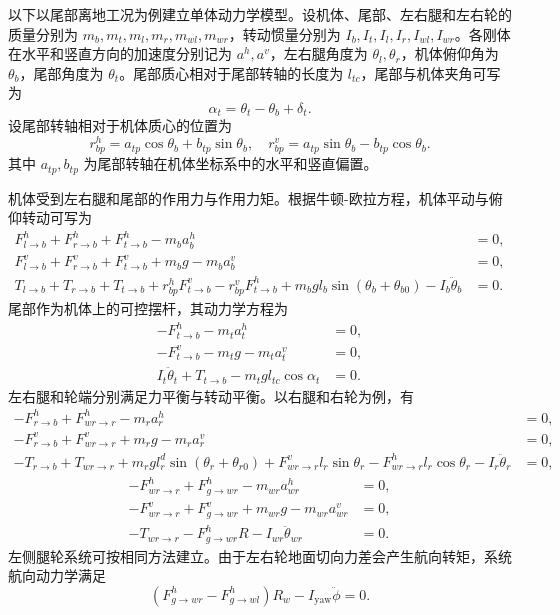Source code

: \documentclass[type=bachelor]{bithesis}
\begin{document}
以下以尾部离地工况为例建立单体动力学模型。设机体、尾部、左右腿和左右轮的质量分别为 $m_b,m_t,m_l,m_r,m_{wl},m_{wr}$，转动惯量分别为 $I_b,I_t,I_l,I_r,I_{wl},I_{wr}$。各刚体在水平和竖直方向的加速度分别记为 $a^h,a^v$，左右腿角度为 $\theta_l,\theta_r$，机体俯仰角为 $\theta_b$，尾部角度为 $\theta_t$。尾部质心相对于尾部转轴的长度为 $l_{tc}$，尾部与机体夹角可写为
\begin{equation}
  \alpha_t=\theta_t-\theta_b+\delta_t .
\end{equation}
设尾部转轴相对于机体质心的位置为
\begin{equation}
  r_{bp}^h=a_{tp}\cos\theta_b+b_{tp}\sin\theta_b,\quad
  r_{bp}^v=a_{tp}\sin\theta_b-b_{tp}\cos\theta_b .
\end{equation}
其中 $a_{tp},b_{tp}$ 为尾部转轴在机体坐标系中的水平和竖直偏置。

机体受到左右腿和尾部的作用力与作用力矩。根据牛顿-欧拉方程，机体平动与俯仰转动可写为
\begin{equation}
\begin{aligned}
  F_{l\to b}^h+F_{r\to b}^h+F_{t\to b}^h-m_ba_b^h&=0,\\
  F_{l\to b}^v+F_{r\to b}^v+F_{t\to b}^v+m_bg-m_ba_b^v&=0,\\
  T_{l\to b}+T_{r\to b}+T_{t\to b}
  +r_{bp}^hF_{t\to b}^v-r_{bp}^vF_{t\to b}^h
  +m_bgl_b\sin(\theta_b+\theta_{b0})
  -I_b\ddot{\theta}_b&=0 .
\end{aligned}
\end{equation}
尾部作为机体上的可控摆杆，其动力学方程为
\begin{equation}
\begin{aligned}
  -F_{t\to b}^h-m_ta_t^h&=0,\\
  -F_{t\to b}^v-m_tg-m_ta_t^v&=0,\\
  I_t\ddot{\theta}_t+T_{t\to b}-m_tgl_{tc}\cos\alpha_t&=0 .
\end{aligned}
\end{equation}
左右腿和轮端分别满足力平衡与转动平衡。以右腿和右轮为例，有
\begin{equation}
\begin{aligned}
  -F_{r\to b}^h+F_{wr\to r}^h-m_ra_r^h&=0,\\
  -F_{r\to b}^v+F_{wr\to r}^v+m_rg-m_ra_r^v&=0,\\
  -T_{r\to b}+T_{wr\to r}
  +m_rgl_r^d\sin(\theta_r+\theta_{r0})
  +F_{wr\to r}^vl_r\sin\theta_r
  -F_{wr\to r}^hl_r\cos\theta_r
  -I_r\ddot{\theta}_r&=0,
\end{aligned}
\end{equation}
\begin{equation}
\begin{aligned}
  -F_{wr\to r}^h+F_{g\to wr}^h-m_{wr}a_{wr}^h&=0,\\
  -F_{wr\to r}^v+F_{g\to wr}^v+m_{wr}g-m_{wr}a_{wr}^v&=0,\\
  -T_{wr\to r}-F_{g\to wr}^hR-I_{wr}\ddot{\theta}_{wr}&=0 .
\end{aligned}
\end{equation}
左侧腿轮系统可按相同方法建立。由于左右轮地面切向力差会产生航向转矩，系统航向动力学满足
\begin{equation}
  (F_{g\to wr}^h-F_{g\to wl}^h)R_w-I_{\mathrm{yaw}}\ddot{\phi}=0 .
\end{equation}
\end{document}
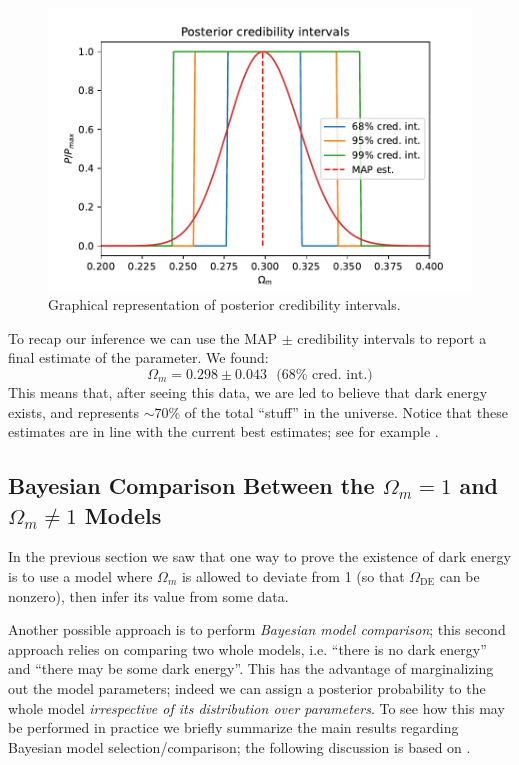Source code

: \begin{figure}[H]
    \centering
    \includegraphics[width=\textwidth]{img/cred_intervals.pdf}
    \caption{Graphical representation of posterior credibility intervals.}
\end{figure}

To recap our inference we can use the MAP $\pm$ credibility intervals to report a final estimate of the parameter.
We found:
\begin{equation*}
    \Omega_m = 0.298 \pm 0.043 \ \ \ \text{($68\%$ cred. int.)}
\end{equation*}
This means that, after seeing this data, we are led to believe that dark energy exists, and represents $\sim 70\%$ of the total ``stuff'' in the universe.
Notice that these estimates are in line with the current best estimates; see for example \cite{dark_energy_data}.


\subsection{Bayesian Comparison Between the $\Omega_m=1$ and $\Omega_m\neq 1$ Models}
In the previous section we saw that one way to prove the existence of dark energy is to use a model where $\Omega_m$ is allowed to deviate from 1 (so that $\Omega_{\text{DE}}$ can be nonzero), then infer its value from some data.

Another possible approach is to perform \emph{Bayesian model comparison}; this second approach relies on comparing two whole models, i.e. ``there is no dark energy'' and ``there may be some dark energy''. This has the advantage of marginalizing out the model parameters; indeed we can assign a posterior probability to the whole model \emph{irrespective of its distribution over parameters}.
To see how this may be performed in practice we briefly summarize the main results regarding Bayesian model selection/comparison; the following discussion is based on \cite{mckay}.

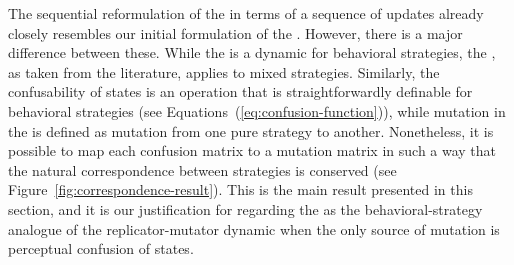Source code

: The sequential reformulation of the \rmd in terms of a sequence of
updates already closely resembles our initial formulation of the
\rdd. However, there is a major difference between these. While the
\rdd is a dynamic for behavioral strategies, the \rmd, as taken from
the literature, applies to mixed strategies. Similarly, the
confusability of states is an operation that is straightforwardly
definable for behavioral strategies (see
Equations~(\ref{eq:confusion-function})), while mutation in the \rmd is
defined as mutation from one pure strategy to another. Nonetheless, it
is possible to map each confusion matrix to a mutation matrix in such
a way that the natural correspondence between strategies is conserved
(see Figure~\ref{fig:correspondence-result}). This is the main result
presented in this section, and it is our justification for regarding
the \rdd as the behavioral-strategy analogue of the replicator-mutator
dynamic when the only source of mutation is perceptual confusion of
states.

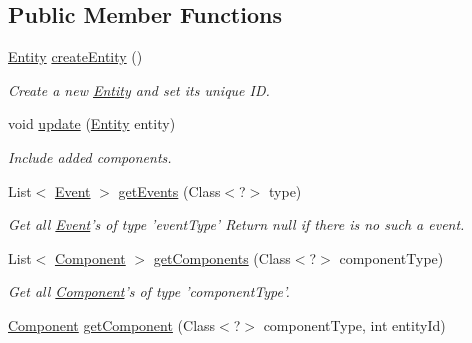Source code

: \subsection*{Public Member Functions}
\begin{DoxyCompactItemize}
\item 
\hyperlink{classbr_1_1unb_1_1unbomber_1_1core_1_1_entity}{Entity} \hyperlink{classbr_1_1unb_1_1unbomber_1_1core_1_1_entity_manager_impl_a8fc2ea56cd82e7de76b7217c378ee511}{create\+Entity} ()
\begin{DoxyCompactList}\small\item\em Create a new \hyperlink{classbr_1_1unb_1_1unbomber_1_1core_1_1_entity}{Entity} and set its unique I\+D. \end{DoxyCompactList}\item 
void \hyperlink{classbr_1_1unb_1_1unbomber_1_1core_1_1_entity_manager_impl_ace0c01af2f4852963c5f7b1c76b0bd88}{update} (\hyperlink{classbr_1_1unb_1_1unbomber_1_1core_1_1_entity}{Entity} entity)
\begin{DoxyCompactList}\small\item\em Include added components. \end{DoxyCompactList}\item 
List$<$ \hyperlink{classbr_1_1unb_1_1unbomber_1_1core_1_1_event}{Event} $>$ \hyperlink{classbr_1_1unb_1_1unbomber_1_1core_1_1_entity_manager_impl_ae2c0dc2baf69be23b27085073da6a67d}{get\+Events} (Class$<$?$>$ type)
\begin{DoxyCompactList}\small\item\em Get all \hyperlink{classbr_1_1unb_1_1unbomber_1_1core_1_1_event}{Event}'s of type 'event\+Type' Return null if there is no such a event. \end{DoxyCompactList}\item 
List$<$ \hyperlink{classbr_1_1unb_1_1unbomber_1_1core_1_1_component}{Component} $>$ \hyperlink{classbr_1_1unb_1_1unbomber_1_1core_1_1_entity_manager_impl_a1c1f0f466e198e0889c6515b853f7479}{get\+Components} (Class$<$?$>$ component\+Type)
\begin{DoxyCompactList}\small\item\em Get all \hyperlink{classbr_1_1unb_1_1unbomber_1_1core_1_1_component}{Component}'s of type 'component\+Type'. \end{DoxyCompactList}\item 
\hyperlink{classbr_1_1unb_1_1unbomber_1_1core_1_1_component}{Component} \hyperlink{classbr_1_1unb_1_1unbomber_1_1core_1_1_entity_manager_impl_aee5ec963123badad3cb808480561576b}{get\+Component} (Class$<$?$>$ component\+Type, int entity\+Id)

\end{DoxyCompactItemize}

______

Show every line above where "Bayesian" is found.

\subsection{Bayesian Comparison Between the $\Omega_m=1$ and $\Omega_m\neq 1$ Models}
Another possible approach is to perform \emph{Bayesian model comparison}; this second approach relies on comparing two whole models, i.e. ``there is no dark energy'' and ``there may be some dark energy''. This has the advantage of marginalizing out the model parameters; indeed we can assign a posterior probability to the whole model \emph{irrespective of its distribution over parameters}.
To see how this may be performed in practice we briefly summarize the main results regarding Bayesian model selection/comparison; the following discussion is based on \cite{mckay}.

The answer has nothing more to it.